- Born: July 7, 1974 (age 52) Ann Arbor, Michigan
- Education: University of Michigan, University of California, Davis
- Occupation: Winemaker
- Years active: 1994-present
- Employer(s): https://www.sjbwinemaking.com, https://www.stereographwines.com, https://tamberbey.com, https://thewallsvineyards.com, https://pasxawines.com
- Spouse: Max Blum
- Awards: Multiple 100-point scores from Robert Parker’s The Wine Advocate Three inclusions on Wine Spectator’s annual Top 100 Wines of the World list. More than 30 wines produced under her direction served at White House State Dinners across multiple presidential administrations. Named one of Glamour magazine’s "Top 10 Most Badass Women Winemakers" in the United States.
- Website: https://www.stereographwines.com/

= Sally Johnson =

American female winemaker

Sally Johnson Blum is an American winemaker. She has received significant critical acclaim, including two 100-point scores from Robert Parker, three inclusions in Wine Spectator’s Top 100 Wines of the World, and more than 30 of her wines served at White House state dinners across multiple administrations. She was named one of Glamour magazine’s “Top 10 Most Badass Women Winemakers” (#3). The San Francisco Chronicle has called her “one of Napa Valley’s most respected winemakers.”

== Early life and education ==
Johnson Blum was born in Ann Arbor, Michigan, into a family with scientific backgrounds. She earned dual bachelor’s degrees in biology and French literature from the University of Michigan in 1996. She became interested in winemaking while studying in France. Later, shecompleted a master’s degree in enology at the University of California, Davis in 1999.

== Early career ==
Johnson Blum began her professional winemaking career in 1999 at St. Francis Winery & Vineyards in Sonoma County, California, advancing from enologist to winemaker over approximately eight years. In 2002, she completed a harvest internship at St. Hallett Winery in Australia’s Barossa Valley and produced small-lot Cabernet Sauvignon and Syrah under her own early personal label for three vintages.

== Pride Mountain Vineyards (2007–2022) ==
In 2007, Johnson Blum joined Pride Mountain Vineyards as winemaker, serving for 15 years. During her tenure she also produced wines for custom clients. Her wines earned consistent high critical praise, including two Robert Parker 100-point scores (2012 and 2013 Reserve Cabernet Sauvignon) and multiple placements in Wine Spectator’s Top 100.

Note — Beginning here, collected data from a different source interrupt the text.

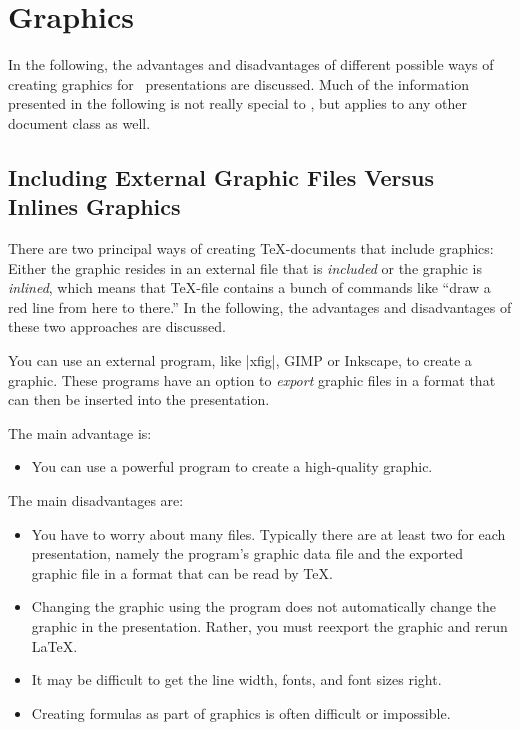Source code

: %
%
%

\section{Graphics}
\label{section-graphics}

In the following, the advantages and disadvantages of different possible ways of creating graphics for \beamer\ presentations are discussed. Much of the information presented in the following is not really special to \beamer, but applies to any other document class as well.


\subsection{Including External Graphic Files Versus Inlines Graphics}

There are two principal ways of creating \TeX-documents that include graphics: Either the graphic resides in an external file that is \emph{included} or the graphic is \emph{inlined}, which means that \TeX-file contains a bunch of commands like ``draw a red line from here to there.'' In the following, the advantages and disadvantages of these two approaches are discussed.

You can use an external program, like |xfig|, GIMP or Inkscape, to create a graphic. These programs have an option to \emph{export} graphic files in a format that can then be inserted into the presentation.

The main advantage is:
\begin{itemize}
\item
  You can use a powerful program to create a high-quality graphic.
\end{itemize}

The main disadvantages are:
\begin{itemize}
\item
  You  have to worry about many files. Typically there are at least two for each presentation, namely the program's graphic data file and the exported graphic file in a format that can be read by \TeX.
\item
  Changing the graphic using the program does not automatically change the graphic in the presentation. Rather, you must reexport the graphic and rerun \LaTeX.
\item
  It may be difficult to get the line width, fonts, and font sizes right.
\item
  Creating formulas as part of graphics is often difficult or impossible.
\end{itemize}

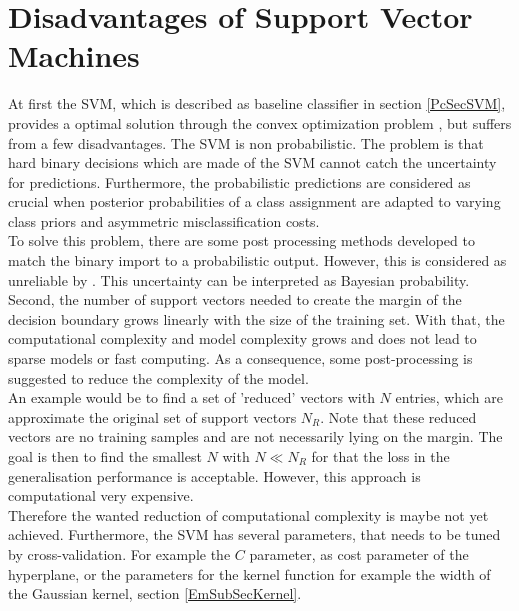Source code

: \section{Disadvantages of Support Vector Machines}\label{PcSecIdea}
At first the \acs{SVM}, which is described as baseline classifier in section \ref{PcSecSVM}, provides a optimal solution through the convex optimization problem \cite[p. 325]{Bishop.2009}, but suffers from a few disadvantages.\newline
The \acs{SVM} is non probabilistic.
The problem is that hard binary decisions which are made of the \acs{SVM} cannot catch the uncertainty for predictions.
Furthermore, the probabilistic predictions are considered as crucial when posterior probabilities of a class assignment are adapted to varying class priors and asymmetric misclassification costs.\cite[p. 239-240]{Tipping.2001}\\
To solve this problem, there are some post processing methods developed to match the binary import to a probabilistic output.
However, this is considered as unreliable by \cite[p. 239-240]{Tipping.2001}. 
This uncertainty can be interpreted as Bayesian probability.\cite[p. 21]{Bishop.2009}\newline 
Second, the number of support vectors needed to create the margin of the decision boundary grows linearly with the size of the training set.
With that, the computational complexity and model complexity grows and does not lead to sparse models or fast computing.
As a consequence, some post-processing is suggested to reduce the complexity of the model.\cite{Chen.2009}\\
An example would be to find a set of 'reduced' vectors with $N$ entries, which are approximate the original set of support vectors $N_R$.
Note that these reduced vectors are no training samples and are not necessarily lying on the margin.
The goal is then to find the smallest $N$ with $N \ll N_R$ for that the loss in the generalisation performance is acceptable.
However, this approach is computational very expensive.\cite{Burges.1997}\\
Therefore the wanted reduction of computational complexity is maybe not yet achieved.\newline
Furthermore, the \ac{SVM} has several parameters, that needs to be tuned by cross-validation.
For example the $C$ parameter, as cost parameter of the hyperplane\cite[p. 420]{TrevorHastie.2009}, or the parameters for the kernel function for example the width of the Gaussian kernel, section \ref{EmSubSecKernel}.

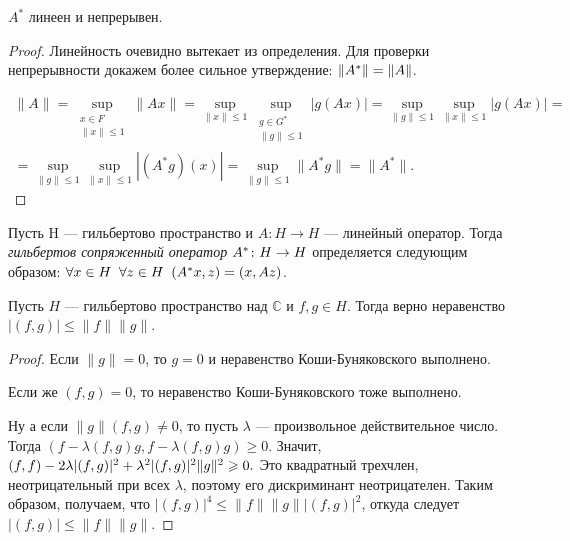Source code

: \documentclass[10pt]{article}
\newcommand*{\p}[1]{#1\nobreak\discretionary{}{\hbox{$\mathsurround=0pt #1$}}{}}
\begin{document}
\begin{prop}
$A^*$ линеен и непрерывен.
\end{prop}

\begin{proof}
Линейность очевидно вытекает из определения. Для проверки
непрерывности докажем более сильное утверждение: $\|A^*\|\p=\|A\|$.

\begin{multline*}
\|A\|=\sup\limits_{\substack{x\in F\\ \|x\|\leqslant
1}}\|Ax\|=\sup\limits_{\|x\|\leqslant 1}\sup\limits_{\substack{g\in
G^*\\ \|g\|\leqslant 1}}|g(Ax)|=\sup\limits_{\|g\|\leqslant
1}\sup\limits_{\|x\|\leqslant 1}|g(Ax)|=\\
=\sup\limits_{\|g\|\leqslant 1}\sup\limits_{\|x\|\leqslant
1}|(A^*g)(x)|=\sup\limits_{\|g\|\leqslant 1}\|A^*g\|=\|A^*\|.
\end{multline*}
\end{proof}

\begin{df}
Пусть H --- гильбертово пространство и $A\colon H\rightarrow H$
--- линейный оператор. Тогда \emph{гильбертов сопряженный оператор}
$A^*\colon H\p\rightarrow H$ определяется следующим образом:
$\forall x\in H \;\;\forall z\in H \;\;(A^*x,z)\p=(x,Az)$.
\end{df}

\clearpage



\begin{theorem}\label{th.kompl.Koshi} Пусть $H$ --- гильбертово пространство
над $\mathbb{C}$ и $f,g\in H$. Тогда верно неравенство
$|(f,g)|\leqslant \|f\|\|g\|$.
\end{theorem}

\begin{proof}
Если $\|g\|=0$, то $g=0$ и неравенство Коши-Буняковс\-кого
выполнено.

Если же $(f,g)=0$, то неравенство Коши-Буняковского тоже выполнено.

Ну а если $\|g\|(f,g)\neq0$, то пусть $\lambda$ --- произвольное
действительное число. Тогда
$(f-\lambda(f,g)g,f-\lambda(f,g)g)\geqslant 0.$ Значит,
$(f,f)-2\lambda|(f,g)|^2\p+\lambda^2|(f,g)|^2\|g\|^2\geqslant0.$ Это
квадратный трехчлен, неотрицательный при всех $\lambda$, поэтому его
дискриминант неотрицателен. Таким образом, получаем, что
$|(f,g)|^4\leqslant \|f\|\|g\||(f,g)|^2$, откуда следует
$|(f,g)|\leqslant \|f\|\|g\|.$
\end{proof}
\end{document}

== Robert Mondavi Winery (2022–early 2023) ==
In 2022, Johnson Blum was appointed Director of Winemaking at the historic Robert Mondavi Winery in Oakville. She held the role briefly before departing in early 2023 to pursue independent work.

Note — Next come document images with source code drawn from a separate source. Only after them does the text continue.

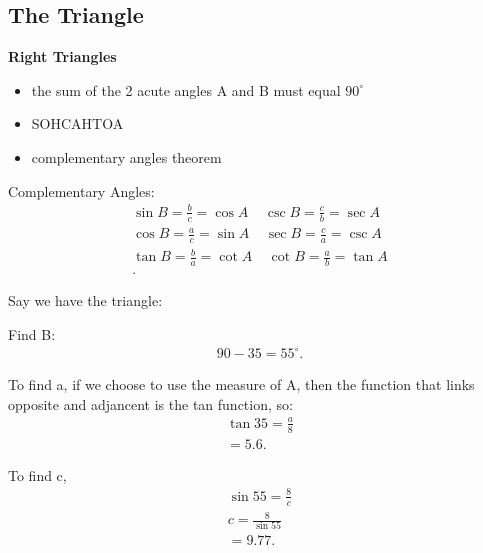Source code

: \documentclass{report}
\begin{document}
    \pagebreak \bigbreak \noindent
    \subsection{The Triangle}

    \bigbreak \noindent \bigbreak \noindent 
    \begin{large}
      \textbf{Right Triangles}
    \end{large}
    \begin{itemize}
      \item the sum of the 2 acute angles A and B must equal $90^{\circ}$
      \item SOHCAHTOA
      \item complementary angles theorem
    \end{itemize}
    \bigbreak \noindent \bigbreak \noindent
    Complementary Angles:
    \begin{align*}
        \sin{B} = \frac{b}{c} = \cos{A}\ \ \ \ \ \csc{B} = \frac{c}{b} = \sec{A} \\
        \cos{B} = \frac{a}{c} = \sin{A}\ \ \ \ \ \sec{B} = \frac{c}{a} = \csc{A} \\
        \tan{B} = \frac{b}{a} = \cot{A}\ \ \ \ \ \cot{B} = \frac{a}{b} = \tan{A} \\
    .\end{align*}

    \bigbreak \noindent \bigbreak \noindent
    Say we have the triangle:

    \begin{figure}[ht]
        \centering
        \label{fig:tri}
    \end{figure}

  \bigbreak \noindent \bigbreak \noindent
  Find B:
  \begin{align*}
    90-35 = 55^{\circ}
  .\end{align*}

  \bigbreak \noindent \bigbreak \noindent
  To find a, if we choose to use the measure  of A, then the function that links opposite and adjancent is the tan function, so:
  \begin{align*}
    \tan{35} = \frac{a}{8} \\
    = 5.6
  .\end{align*}

  \bigbreak \noindent \bigbreak \noindent
  To find c,
  \begin{align*}
   \sin{55} = \frac{8}{c} \\
   c = \frac{8}{\sin{55}} \\
   = 9.77
  .\end{align*}
\end{document}
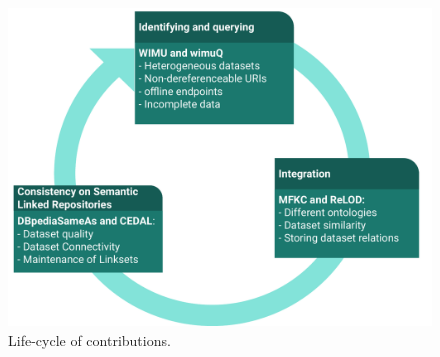 

\begin{figure}[htb] 
\centering
\includegraphics[width=1.0\linewidth]{sections/img/lifeThesis.pdf}
\caption{Life-cycle of contributions.}
\label{fig:lifecycle}
\end{figure} 

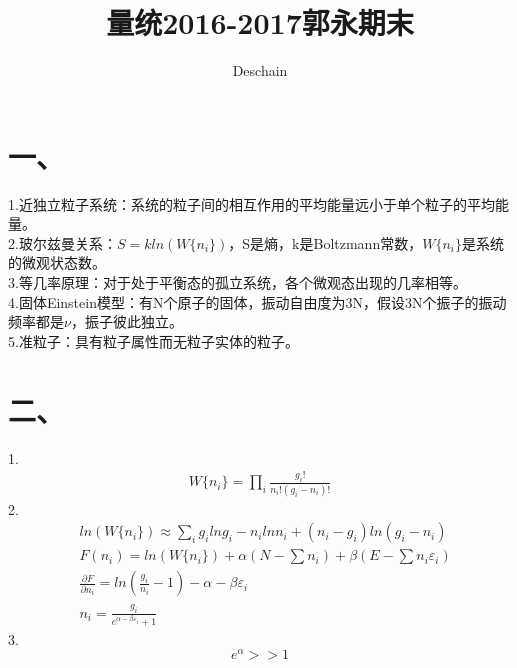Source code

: \documentclass[UTF8]{ctexart}
\title{量统2016-2017郭永期末}
\author{Deschain}
\begin{document}
\maketitle
\section*{一、}
1.近独立粒子系统：系统的粒子间的相互作用的平均能量远小于单个粒子的平均能量。\\
2.玻尔兹曼关系：$S=kln(W\{n_i\})$，S是熵，k是Boltzmann常数，$W\{n_i\}$是系统的微观状态数。\\
3.等几率原理：对于处于平衡态的孤立系统，各个微观态出现的几率相等。\\
4.固体Einstein模型：有N个原子的固体，振动自由度为3N，假设3N个振子的振动频率都是$\nu$，振子彼此独立。\\
5.准粒子：具有粒子属性而无粒子实体的粒子。
\section*{二、}
1.
\begin{equation*}
  \begin{aligned}
    W\{n_i\}=\prod\limits_i\frac{g_i!}{n_i!(g_i-n_i)!}
  \end{aligned}
\end{equation*}
2.
\begin{equation*}
  \begin{aligned}
     & ln(W\{n_i\})\approx\sum\limits_i g_ilng_i-n_ilnn_i+(n_i-g_i)ln(g_i-n_i)         \\
     & F(n_i)=ln(W\{n_i\})+\alpha(N-\sum n_i)+\beta(E-\sum n_i\varepsilon_i)           \\
     & \frac{\partial F}{\partial n_i}=ln(\frac{g_i}{n_i}-1)-\alpha-\beta\varepsilon_i \\
     & n_i=\frac{g_i}{e^{\alpha-\beta\varepsilon_i}+1}
  \end{aligned}
\end{equation*}
3.
\begin{equation*}
  e^\alpha>>1
\end{equation*}
\end{document}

== Consulting and SJB Winemaking ==
In 2023, Johnson Blum founded SJB Winemaking, a consulting firm through which she works with boutique and premium wine brands. She serves as resident winemaker for Tamber Bey Vineyards in Calistoga and CourAvant wineries in Napa Valley, and consults for producers in Napa, Sonoma, the California Central Coast, and Washington State’s Walla Walla Valley (including The Walls, Pášxa, and Mullan Road Cellars)

== STEREOGRAPH Wines ==
In 2023, Johnson Blum co-founded STEREOGRAPH Wines, a small-production winemaker, with her husband. Johnson Blum handles vineyard sourcing and production; the wines showcase Napa’s diversity through specific sites (e.g., 77–80-year-old Chenin Blanc vines at Henry Ranch in Pope Valley, Oakville Cabernet Sauvignon, Merlot-Cabernet blends from Chiles Valley and Oak Knoll, Carneros Semillon, and others). Releases began in 2025.

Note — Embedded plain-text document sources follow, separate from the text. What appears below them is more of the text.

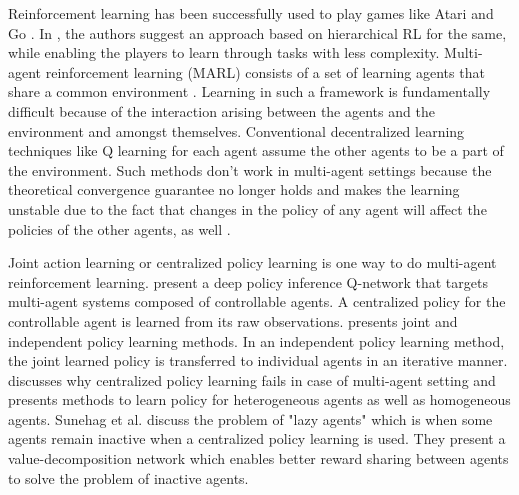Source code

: \documentclass[conference]{IEEEtran}
\begin{document}
Reinforcement learning has been successfully used to play games like Atari \cite{mnih2013playing} and Go \cite{silver2017mastering}. In \cite{liu2009pursuit}, the authors suggest an approach based on hierarchical RL for the same, while enabling the players to learn through tasks with less complexity. Multi-agent reinforcement learning (MARL) consists of a set of learning agents that share a common environment \cite{busoniu2008comprehensive}. Learning in such a framework is fundamentally difficult because of the interaction arising between the agents and the environment and amongst themselves. Conventional decentralized learning techniques like Q learning for each agent \cite{tan1993multi} assume the other agents to be a part of the environment. Such methods don't work in multi-agent settings because the theoretical convergence guarantee no longer holds and makes the learning unstable due to the fact that changes in the policy of any agent will affect the policies of the other agents, as well \cite{matignon2012independent}.

Joint action learning or centralized policy learning is one way to do multi-agent reinforcement learning. \cite{hong2018aamas} present a deep policy inference Q-network that targets multi-agent systems composed of controllable agents. A centralized policy for the controllable agent is learned from its raw observations. \cite{OmidshafieiPAHV17} presents joint and independent policy learning methods. In an independent policy learning method, the joint learned policy is transferred to individual agents in an iterative manner. \cite{Gupta2017} discusses why centralized policy learning fails in case of multi-agent setting and presents methods to learn policy for heterogeneous agents as well as homogeneous agents. Sunehag et al. \cite{Sunehag2018} discuss the problem of "lazy agents" which is when some agents remain inactive when a centralized policy learning is used. They present a value-decomposition network which enables better reward sharing between agents to solve the problem of inactive agents.
\end{document}
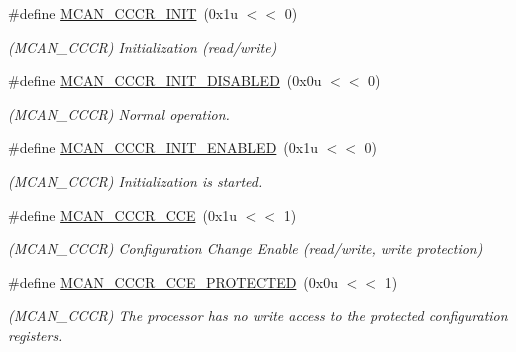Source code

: \begin{DoxyCompactItemize}
\#define \mbox{\hyperlink{group__SAMV71__MCAN_ga2d679ba6d4d15b01aae325f11eb9195c}{M\+C\+A\+N\+\_\+\+C\+C\+C\+R\+\_\+\+I\+N\+IT}}~(0x1u $<$$<$ 0)
\begin{DoxyCompactList}\small\item\em (M\+C\+A\+N\+\_\+\+C\+C\+CR) Initialization (read/write) \end{DoxyCompactList}\item 
\mbox{\label{group__SAMV71__MCAN_ga7ce474e5e7280616baeb266f7d2c509e}} 
\#define \mbox{\hyperlink{group__SAMV71__MCAN_ga7ce474e5e7280616baeb266f7d2c509e}{M\+C\+A\+N\+\_\+\+C\+C\+C\+R\+\_\+\+I\+N\+I\+T\+\_\+\+D\+I\+S\+A\+B\+L\+ED}}~(0x0u $<$$<$ 0)
\begin{DoxyCompactList}\small\item\em (M\+C\+A\+N\+\_\+\+C\+C\+CR) Normal operation. \end{DoxyCompactList}\item 
\mbox{\label{group__SAMV71__MCAN_ga63ed4bcfe6dc608c496bb749463784e9}} 
\#define \mbox{\hyperlink{group__SAMV71__MCAN_ga63ed4bcfe6dc608c496bb749463784e9}{M\+C\+A\+N\+\_\+\+C\+C\+C\+R\+\_\+\+I\+N\+I\+T\+\_\+\+E\+N\+A\+B\+L\+ED}}~(0x1u $<$$<$ 0)
\begin{DoxyCompactList}\small\item\em (M\+C\+A\+N\+\_\+\+C\+C\+CR) Initialization is started. \end{DoxyCompactList}\item 
\mbox{\label{group__SAMV71__MCAN_ga388e2f8b2a58736e39b84c8a604f93a0}} 
\#define \mbox{\hyperlink{group__SAMV71__MCAN_ga388e2f8b2a58736e39b84c8a604f93a0}{M\+C\+A\+N\+\_\+\+C\+C\+C\+R\+\_\+\+C\+CE}}~(0x1u $<$$<$ 1)
\begin{DoxyCompactList}\small\item\em (M\+C\+A\+N\+\_\+\+C\+C\+CR) Configuration Change Enable (read/write, write protection) \end{DoxyCompactList}\item 
\mbox{\label{group__SAMV71__MCAN_gade60314f6ce3432a6cf5831584690675}} 
\#define \mbox{\hyperlink{group__SAMV71__MCAN_gade60314f6ce3432a6cf5831584690675}{M\+C\+A\+N\+\_\+\+C\+C\+C\+R\+\_\+\+C\+C\+E\+\_\+\+P\+R\+O\+T\+E\+C\+T\+ED}}~(0x0u $<$$<$ 1)
\begin{DoxyCompactList}\small\item\em (M\+C\+A\+N\+\_\+\+C\+C\+CR) The processor has no write access to the protected configuration registers. \end{DoxyCompactList}\item 
$$
\end{DoxyCompactItemize}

== Style and philosophy ==
Johnson Blum is recognized for her work with Cabernet Sauvignon and other Bordeaux varieties, particularly from mountain and diverse Napa sites. She advocates for organic, regenerative, and biodynamic practices and aims to highlight Napa Valley’s terroir diversity while keeping wines approachable.

== Accolades and recognition ==
Johnson Blum’s wines have earned widespread acclaim, including:

- Two 100-point scores from Robert Parker (Pride Mountain 2012 and 2013 Reserve Cabernet Sauvignon).
- Three wines on Wine Spectator’s Top 100 Wines of the World list.
- Over 30 wines served at White House state dinners.
- Named one of Glamour magazine’s “Top 10 Most Badass Women Winemakers” (#3).

She serves on the Napa Valley Vintners Leadership Development Program.

== Personal life ==
Johnson Blum is married to Max Blum, an antique dealer, graphic designer, and musician.